The fixed-rate tuition is a guarantee that students will pay a single rate for four or even five years. George Washington University, University of Kansas and Columbia College in Missouri all offered flat-rate tuition programs to help families pay for college without worrying about a price increase, writes M.L. Johnson of Associated Press.
In Wisconsin, Northland College, a small liberal arts school known for its environmental focus, joined a growing number of schools offering fixed-rate tuition. The college will require freshmen to pay no more than $30,450 in tuition next year.
According to the College Board, tuition and fees at four-year public colleges increased 27% in the past five years and fees at four-year private schools rose 14%. Many fixed-rate plans are combined with a commitment to hold financial aid steady so students have a firm cost estimate, but they are not discounts.
In Kansas, freshmen will pay more than standard tuition in their first two years to offset lower rates in the last two. Other schools try to estimate expenses and inflation and set rates that cover costs when averaged over four years. Generally, transfer students pay tuition for the year they enter. In Kansas, transfer students pay standard tuition.
Students said that the programs help them hold down costs by allowing them to budget wisely and borrow less.
“I can’t think of any other major expense where a student or their family is expected to commit to such a large expense without knowing what it is going to cost,” Jane Mahoney, a recent graduate of the University of Kansas, said. “I think the tuition agreement puts a lot of students and families at ease when figuring out how to fund a college degree.”
As graduates struggle with debt and weakened job prospects, many schools have been reconsidering their costs. Some schools have frozen tuition, while a small number of schools has reduced rates 20% or more in heavily publicized “tuition resets.”
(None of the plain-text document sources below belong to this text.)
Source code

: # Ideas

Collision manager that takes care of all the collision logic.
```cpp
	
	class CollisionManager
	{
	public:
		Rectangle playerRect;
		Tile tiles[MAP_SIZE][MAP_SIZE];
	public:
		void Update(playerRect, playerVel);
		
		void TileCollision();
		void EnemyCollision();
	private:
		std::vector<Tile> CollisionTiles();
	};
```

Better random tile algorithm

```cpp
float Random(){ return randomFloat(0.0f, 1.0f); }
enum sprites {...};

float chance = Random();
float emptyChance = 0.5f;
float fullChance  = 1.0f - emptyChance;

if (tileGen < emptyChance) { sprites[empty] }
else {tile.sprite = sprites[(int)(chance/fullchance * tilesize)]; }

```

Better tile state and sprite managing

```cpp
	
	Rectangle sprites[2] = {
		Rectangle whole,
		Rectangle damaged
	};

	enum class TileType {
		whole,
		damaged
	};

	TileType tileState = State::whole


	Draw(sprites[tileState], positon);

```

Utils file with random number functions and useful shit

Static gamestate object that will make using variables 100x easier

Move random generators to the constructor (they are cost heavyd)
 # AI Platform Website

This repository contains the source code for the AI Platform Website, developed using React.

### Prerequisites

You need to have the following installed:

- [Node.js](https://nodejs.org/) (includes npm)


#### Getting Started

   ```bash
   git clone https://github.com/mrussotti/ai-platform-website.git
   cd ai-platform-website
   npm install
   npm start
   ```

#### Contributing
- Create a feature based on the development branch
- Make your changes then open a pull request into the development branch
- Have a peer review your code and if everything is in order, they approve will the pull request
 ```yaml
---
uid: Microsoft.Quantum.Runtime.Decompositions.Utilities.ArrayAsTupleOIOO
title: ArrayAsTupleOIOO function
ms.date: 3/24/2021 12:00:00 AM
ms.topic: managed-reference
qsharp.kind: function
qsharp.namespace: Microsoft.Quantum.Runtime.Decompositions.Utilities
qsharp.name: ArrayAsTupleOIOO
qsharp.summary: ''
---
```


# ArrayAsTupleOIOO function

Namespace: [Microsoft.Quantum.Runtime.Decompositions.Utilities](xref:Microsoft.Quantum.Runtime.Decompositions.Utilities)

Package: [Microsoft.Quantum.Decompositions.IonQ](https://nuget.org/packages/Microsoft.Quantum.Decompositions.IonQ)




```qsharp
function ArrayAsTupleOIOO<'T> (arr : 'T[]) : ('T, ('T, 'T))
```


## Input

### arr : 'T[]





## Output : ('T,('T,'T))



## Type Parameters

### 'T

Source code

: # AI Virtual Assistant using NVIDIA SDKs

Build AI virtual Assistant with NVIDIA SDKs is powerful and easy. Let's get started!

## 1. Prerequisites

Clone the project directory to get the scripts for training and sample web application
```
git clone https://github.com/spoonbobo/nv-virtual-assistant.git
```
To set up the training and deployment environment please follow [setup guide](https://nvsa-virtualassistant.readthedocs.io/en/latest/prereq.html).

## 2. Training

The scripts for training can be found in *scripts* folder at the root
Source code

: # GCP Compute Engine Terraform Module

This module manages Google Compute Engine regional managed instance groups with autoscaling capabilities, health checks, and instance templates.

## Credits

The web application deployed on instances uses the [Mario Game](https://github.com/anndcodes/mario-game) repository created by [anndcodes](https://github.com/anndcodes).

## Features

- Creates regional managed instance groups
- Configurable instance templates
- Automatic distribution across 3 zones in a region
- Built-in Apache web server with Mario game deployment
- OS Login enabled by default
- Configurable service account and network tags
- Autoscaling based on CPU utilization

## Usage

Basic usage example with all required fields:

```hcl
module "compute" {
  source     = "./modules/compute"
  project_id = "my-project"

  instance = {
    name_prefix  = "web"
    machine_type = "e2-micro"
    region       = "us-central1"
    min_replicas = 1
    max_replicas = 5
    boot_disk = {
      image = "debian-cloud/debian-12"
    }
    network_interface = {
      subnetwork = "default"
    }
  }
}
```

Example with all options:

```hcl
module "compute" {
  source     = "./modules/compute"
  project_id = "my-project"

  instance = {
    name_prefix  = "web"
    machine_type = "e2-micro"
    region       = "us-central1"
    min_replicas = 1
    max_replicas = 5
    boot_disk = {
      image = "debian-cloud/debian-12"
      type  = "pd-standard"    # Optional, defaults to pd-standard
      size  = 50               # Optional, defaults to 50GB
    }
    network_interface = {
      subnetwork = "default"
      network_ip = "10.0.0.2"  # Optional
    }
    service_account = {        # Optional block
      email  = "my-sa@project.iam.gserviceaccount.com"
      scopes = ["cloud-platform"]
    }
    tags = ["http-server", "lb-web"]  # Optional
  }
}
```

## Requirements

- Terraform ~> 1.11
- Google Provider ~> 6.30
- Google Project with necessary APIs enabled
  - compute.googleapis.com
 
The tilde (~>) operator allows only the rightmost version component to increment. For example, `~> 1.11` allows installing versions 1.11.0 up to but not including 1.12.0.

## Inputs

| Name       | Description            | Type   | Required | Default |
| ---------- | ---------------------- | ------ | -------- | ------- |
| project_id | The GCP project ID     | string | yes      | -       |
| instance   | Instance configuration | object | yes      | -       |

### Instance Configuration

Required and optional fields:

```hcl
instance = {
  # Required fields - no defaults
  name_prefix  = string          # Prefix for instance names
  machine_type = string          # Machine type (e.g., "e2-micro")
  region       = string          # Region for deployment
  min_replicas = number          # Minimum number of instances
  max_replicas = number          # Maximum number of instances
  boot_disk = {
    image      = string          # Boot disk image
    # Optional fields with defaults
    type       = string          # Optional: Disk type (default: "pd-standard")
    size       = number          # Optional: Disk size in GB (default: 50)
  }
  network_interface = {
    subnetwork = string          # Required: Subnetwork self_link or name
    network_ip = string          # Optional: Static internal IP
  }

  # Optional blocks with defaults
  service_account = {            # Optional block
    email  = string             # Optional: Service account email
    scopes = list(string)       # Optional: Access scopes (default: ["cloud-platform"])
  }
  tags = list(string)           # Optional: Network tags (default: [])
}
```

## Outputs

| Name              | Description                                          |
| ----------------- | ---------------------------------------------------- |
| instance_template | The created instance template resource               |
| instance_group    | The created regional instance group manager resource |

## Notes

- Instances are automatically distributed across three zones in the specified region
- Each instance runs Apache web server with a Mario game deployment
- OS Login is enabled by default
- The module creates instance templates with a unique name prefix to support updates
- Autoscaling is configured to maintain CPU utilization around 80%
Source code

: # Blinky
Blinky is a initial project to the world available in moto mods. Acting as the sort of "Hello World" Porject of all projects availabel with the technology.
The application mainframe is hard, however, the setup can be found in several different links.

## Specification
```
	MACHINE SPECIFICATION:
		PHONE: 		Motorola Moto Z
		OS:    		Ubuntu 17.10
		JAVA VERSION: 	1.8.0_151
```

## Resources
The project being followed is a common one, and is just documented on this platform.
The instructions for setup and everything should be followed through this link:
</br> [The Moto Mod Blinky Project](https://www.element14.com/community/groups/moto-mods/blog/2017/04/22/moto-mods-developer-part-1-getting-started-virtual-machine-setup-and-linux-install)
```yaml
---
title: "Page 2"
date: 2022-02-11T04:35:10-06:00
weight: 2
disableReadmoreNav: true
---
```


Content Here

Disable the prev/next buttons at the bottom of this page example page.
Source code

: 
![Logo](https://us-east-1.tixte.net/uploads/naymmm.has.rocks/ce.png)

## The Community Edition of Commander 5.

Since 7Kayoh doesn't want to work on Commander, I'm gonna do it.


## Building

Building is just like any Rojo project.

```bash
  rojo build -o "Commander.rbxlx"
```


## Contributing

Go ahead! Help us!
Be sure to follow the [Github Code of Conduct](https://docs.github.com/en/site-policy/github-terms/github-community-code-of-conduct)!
Even without those moves, few students at private schools have been paying full freight. Most schools offer scholarships to lure students with attractive grades, athletic skills or other talents. Post-recession, that aid has increased at private schools more quickly than tuition, said David Warren, president of the National Association of Independent Colleges and Universities.
Like many other schools, Northland College in Wisconsin has decided to offer a guarantee that students who meet certain academic and income criteria won’t pay more in tuition than they would pay at the flagship university in their home state. That amount in Wisconsin is $10,400 in tuition and fees charged by the University of Wisconsin-Madison.